Activity: Find every line below where the string "lumineuse" shows up, and copy those lines.

Excerpted data:
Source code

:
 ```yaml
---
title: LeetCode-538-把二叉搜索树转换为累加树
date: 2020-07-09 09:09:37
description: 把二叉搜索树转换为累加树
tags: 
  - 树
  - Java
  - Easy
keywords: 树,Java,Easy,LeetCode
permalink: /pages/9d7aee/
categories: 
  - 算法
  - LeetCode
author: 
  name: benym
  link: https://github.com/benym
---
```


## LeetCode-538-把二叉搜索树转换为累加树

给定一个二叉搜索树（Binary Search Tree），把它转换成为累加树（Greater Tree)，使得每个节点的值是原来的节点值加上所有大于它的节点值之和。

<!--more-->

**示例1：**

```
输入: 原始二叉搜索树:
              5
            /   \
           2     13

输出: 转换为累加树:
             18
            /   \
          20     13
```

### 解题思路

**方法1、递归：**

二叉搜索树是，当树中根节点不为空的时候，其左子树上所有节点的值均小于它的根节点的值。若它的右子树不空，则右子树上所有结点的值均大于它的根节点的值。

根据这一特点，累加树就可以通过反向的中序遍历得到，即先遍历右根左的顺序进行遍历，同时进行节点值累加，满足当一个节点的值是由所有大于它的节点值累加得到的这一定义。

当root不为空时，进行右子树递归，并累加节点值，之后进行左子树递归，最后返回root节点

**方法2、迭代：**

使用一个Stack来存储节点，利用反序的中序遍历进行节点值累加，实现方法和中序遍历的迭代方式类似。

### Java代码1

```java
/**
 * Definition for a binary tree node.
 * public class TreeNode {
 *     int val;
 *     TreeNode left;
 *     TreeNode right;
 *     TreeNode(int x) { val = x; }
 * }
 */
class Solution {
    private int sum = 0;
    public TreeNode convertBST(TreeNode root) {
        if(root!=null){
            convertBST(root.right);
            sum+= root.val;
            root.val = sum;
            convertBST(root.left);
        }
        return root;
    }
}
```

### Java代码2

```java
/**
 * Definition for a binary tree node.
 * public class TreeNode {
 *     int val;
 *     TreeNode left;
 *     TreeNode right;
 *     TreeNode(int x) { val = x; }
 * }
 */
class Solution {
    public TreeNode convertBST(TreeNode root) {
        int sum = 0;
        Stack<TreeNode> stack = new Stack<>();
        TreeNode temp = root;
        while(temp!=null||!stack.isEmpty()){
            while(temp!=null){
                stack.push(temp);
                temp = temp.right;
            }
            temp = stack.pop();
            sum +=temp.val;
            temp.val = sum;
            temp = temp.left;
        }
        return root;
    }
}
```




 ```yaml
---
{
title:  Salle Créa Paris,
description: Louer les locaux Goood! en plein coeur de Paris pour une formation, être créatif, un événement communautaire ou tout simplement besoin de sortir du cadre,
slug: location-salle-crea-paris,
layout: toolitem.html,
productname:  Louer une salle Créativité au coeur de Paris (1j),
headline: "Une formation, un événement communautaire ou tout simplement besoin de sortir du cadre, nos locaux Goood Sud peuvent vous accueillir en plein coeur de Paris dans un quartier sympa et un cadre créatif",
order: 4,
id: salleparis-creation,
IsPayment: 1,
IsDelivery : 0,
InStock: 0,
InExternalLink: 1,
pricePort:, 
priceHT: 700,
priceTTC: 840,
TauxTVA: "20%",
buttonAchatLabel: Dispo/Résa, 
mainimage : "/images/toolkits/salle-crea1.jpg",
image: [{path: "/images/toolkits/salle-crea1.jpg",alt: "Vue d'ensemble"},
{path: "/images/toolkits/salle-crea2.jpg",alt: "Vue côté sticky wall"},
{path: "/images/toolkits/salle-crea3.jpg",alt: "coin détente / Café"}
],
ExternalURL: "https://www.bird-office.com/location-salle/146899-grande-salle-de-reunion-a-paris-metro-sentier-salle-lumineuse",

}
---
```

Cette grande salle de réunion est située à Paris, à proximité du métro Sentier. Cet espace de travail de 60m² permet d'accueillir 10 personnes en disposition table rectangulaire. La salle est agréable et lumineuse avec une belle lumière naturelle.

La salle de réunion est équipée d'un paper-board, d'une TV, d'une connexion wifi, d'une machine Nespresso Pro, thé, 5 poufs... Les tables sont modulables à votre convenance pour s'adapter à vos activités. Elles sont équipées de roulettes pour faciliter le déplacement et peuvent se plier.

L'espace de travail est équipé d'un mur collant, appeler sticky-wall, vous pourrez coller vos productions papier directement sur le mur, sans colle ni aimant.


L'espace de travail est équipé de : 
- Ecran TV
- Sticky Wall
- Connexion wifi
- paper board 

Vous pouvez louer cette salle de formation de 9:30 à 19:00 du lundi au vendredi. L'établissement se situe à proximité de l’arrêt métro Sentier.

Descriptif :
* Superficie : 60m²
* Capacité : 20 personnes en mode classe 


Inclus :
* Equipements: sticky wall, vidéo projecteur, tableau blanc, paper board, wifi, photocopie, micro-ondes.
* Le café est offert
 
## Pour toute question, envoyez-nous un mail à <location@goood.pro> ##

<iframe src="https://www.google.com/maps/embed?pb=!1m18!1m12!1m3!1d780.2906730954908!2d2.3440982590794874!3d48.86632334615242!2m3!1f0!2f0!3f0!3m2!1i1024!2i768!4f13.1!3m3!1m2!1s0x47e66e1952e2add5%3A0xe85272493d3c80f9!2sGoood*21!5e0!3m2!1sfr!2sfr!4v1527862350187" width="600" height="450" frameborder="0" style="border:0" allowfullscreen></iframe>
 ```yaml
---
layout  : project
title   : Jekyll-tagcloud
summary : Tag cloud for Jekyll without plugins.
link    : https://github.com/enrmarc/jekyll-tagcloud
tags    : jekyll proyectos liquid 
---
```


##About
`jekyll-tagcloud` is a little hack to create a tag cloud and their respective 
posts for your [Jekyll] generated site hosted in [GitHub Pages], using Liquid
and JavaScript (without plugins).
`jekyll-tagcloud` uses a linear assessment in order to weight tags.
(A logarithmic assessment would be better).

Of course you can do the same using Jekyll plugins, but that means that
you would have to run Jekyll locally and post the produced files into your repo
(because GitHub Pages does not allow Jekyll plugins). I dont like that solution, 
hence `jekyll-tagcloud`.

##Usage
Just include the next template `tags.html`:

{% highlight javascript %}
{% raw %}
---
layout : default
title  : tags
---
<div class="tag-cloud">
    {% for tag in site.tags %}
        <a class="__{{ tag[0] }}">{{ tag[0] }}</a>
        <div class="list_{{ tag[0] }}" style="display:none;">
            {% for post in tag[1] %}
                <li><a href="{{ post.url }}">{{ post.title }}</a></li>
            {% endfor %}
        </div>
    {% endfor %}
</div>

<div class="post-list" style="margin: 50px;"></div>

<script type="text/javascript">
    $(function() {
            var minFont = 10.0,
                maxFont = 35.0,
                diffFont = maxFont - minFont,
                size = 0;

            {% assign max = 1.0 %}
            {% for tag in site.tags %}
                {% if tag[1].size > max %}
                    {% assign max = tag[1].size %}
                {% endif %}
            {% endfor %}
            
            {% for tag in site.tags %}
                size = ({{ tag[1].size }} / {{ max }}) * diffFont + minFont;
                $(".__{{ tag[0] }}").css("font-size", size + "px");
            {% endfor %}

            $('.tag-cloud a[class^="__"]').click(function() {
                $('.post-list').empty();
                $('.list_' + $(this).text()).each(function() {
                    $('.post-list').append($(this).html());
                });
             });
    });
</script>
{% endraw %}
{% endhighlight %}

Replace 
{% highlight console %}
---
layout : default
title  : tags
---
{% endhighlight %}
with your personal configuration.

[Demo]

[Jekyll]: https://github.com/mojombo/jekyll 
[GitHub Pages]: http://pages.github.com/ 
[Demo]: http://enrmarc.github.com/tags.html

Response to this exercise:
ExternalURL: "https://www.bird-office.com/location-salle/146899-grande-salle-de-reunion-a-paris-metro-sentier-salle-lumineuse",
Cette grande salle de réunion est située à Paris, à proximité du métro Sentier. Cet espace de travail de 60m² permet d'accueillir 10 personnes en disposition table rectangulaire. La salle est agréable et lumineuse avec une belle lumière naturelle.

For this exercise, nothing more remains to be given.